→ WHAT YOU NEED TO DO:
Type the records out again in full, exactly.

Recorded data
—————

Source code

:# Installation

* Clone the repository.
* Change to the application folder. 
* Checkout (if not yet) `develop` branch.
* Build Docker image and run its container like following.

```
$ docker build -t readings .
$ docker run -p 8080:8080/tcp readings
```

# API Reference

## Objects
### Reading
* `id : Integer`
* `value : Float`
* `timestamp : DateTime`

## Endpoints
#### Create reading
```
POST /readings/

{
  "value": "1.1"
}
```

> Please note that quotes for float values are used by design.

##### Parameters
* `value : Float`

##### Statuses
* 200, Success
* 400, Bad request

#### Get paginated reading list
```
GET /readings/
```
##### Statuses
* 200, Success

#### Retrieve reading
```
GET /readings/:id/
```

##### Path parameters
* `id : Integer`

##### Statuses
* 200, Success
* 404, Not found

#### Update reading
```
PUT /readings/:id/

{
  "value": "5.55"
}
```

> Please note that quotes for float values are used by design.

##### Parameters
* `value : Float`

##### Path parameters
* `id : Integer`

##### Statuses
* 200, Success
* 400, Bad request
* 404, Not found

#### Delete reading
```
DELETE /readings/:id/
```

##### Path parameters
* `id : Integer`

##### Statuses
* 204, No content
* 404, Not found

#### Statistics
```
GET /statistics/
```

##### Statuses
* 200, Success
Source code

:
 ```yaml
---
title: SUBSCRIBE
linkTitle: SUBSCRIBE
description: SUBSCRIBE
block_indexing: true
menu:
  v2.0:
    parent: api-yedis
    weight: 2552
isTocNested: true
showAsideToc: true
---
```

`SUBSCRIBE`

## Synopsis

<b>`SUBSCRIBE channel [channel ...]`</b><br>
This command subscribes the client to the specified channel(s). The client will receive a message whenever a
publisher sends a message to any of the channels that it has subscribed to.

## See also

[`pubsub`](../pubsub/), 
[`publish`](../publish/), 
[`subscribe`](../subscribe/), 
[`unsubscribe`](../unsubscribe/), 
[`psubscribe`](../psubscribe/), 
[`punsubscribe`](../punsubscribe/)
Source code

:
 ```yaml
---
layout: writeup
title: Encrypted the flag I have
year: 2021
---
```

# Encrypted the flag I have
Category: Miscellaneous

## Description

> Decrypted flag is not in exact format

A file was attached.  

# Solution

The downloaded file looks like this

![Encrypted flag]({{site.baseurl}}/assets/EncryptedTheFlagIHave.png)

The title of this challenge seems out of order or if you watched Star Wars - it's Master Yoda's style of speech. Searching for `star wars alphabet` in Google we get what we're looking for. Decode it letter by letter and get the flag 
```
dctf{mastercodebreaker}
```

—————

→ SOLVED EXERCISE:
Source code

:# Installation

* Clone the repository.
* Change to the application folder. 
* Checkout (if not yet) `develop` branch.
* Build Docker image and run its container like following.

```
$ docker build -t readings .
$ docker run -p 8080:8080/tcp readings
```

# API Reference

## Objects
### Reading
* `id : Integer`
* `value : Float`
* `timestamp : DateTime`

## Endpoints
#### Create reading
```
POST /readings/

{
  "value": "1.1"
}
```

> Please note that quotes for float values are used by design.

##### Parameters
* `value : Float`

##### Statuses
* 200, Success
* 400, Bad request

#### Get paginated reading list
```
GET /readings/
```
##### Statuses
* 200, Success

#### Retrieve reading
```
GET /readings/:id/
```

##### Path parameters
* `id : Integer`

##### Statuses
* 200, Success
* 404, Not found

#### Update reading
```
PUT /readings/:id/

{
  "value": "5.55"
}
```

> Please note that quotes for float values are used by design.

##### Parameters
* `value : Float`

##### Path parameters
* `id : Integer`

##### Statuses
* 200, Success
* 400, Bad request
* 404, Not found

#### Delete reading
```
DELETE /readings/:id/
```

##### Path parameters
* `id : Integer`

##### Statuses
* 204, No content
* 404, Not found

#### Statistics
```
GET /statistics/
```

##### Statuses
* 200, Success
Source code

:
 ```yaml
---
title: SUBSCRIBE
linkTitle: SUBSCRIBE
description: SUBSCRIBE
block_indexing: true
menu:
  v2.0:
    parent: api-yedis
    weight: 2552
isTocNested: true
showAsideToc: true
---
```

`SUBSCRIBE`

## Synopsis

<b>`SUBSCRIBE channel [channel ...]`</b><br>
This command subscribes the client to the specified channel(s). The client will receive a message whenever a
publisher sends a message to any of the channels that it has subscribed to.

## See also

[`pubsub`](../pubsub/), 
[`publish`](../publish/), 
[`subscribe`](../subscribe/), 
[`unsubscribe`](../unsubscribe/), 
[`psubscribe`](../psubscribe/), 
[`punsubscribe`](../punsubscribe/)
Source code

:
 ```yaml
---
layout: writeup
title: Encrypted the flag I have
year: 2021
---
```

# Encrypted the flag I have
Category: Miscellaneous

## Description

> Decrypted flag is not in exact format

A file was attached.  

# Solution

The downloaded file looks like this

![Encrypted flag]({{site.baseurl}}/assets/EncryptedTheFlagIHave.png)

The title of this challenge seems out of order or if you watched Star Wars - it's Master Yoda's style of speech. Searching for `star wars alphabet` in Google we get what we're looking for. Decode it letter by letter and get the flag 
```
dctf{mastercodebreaker}
```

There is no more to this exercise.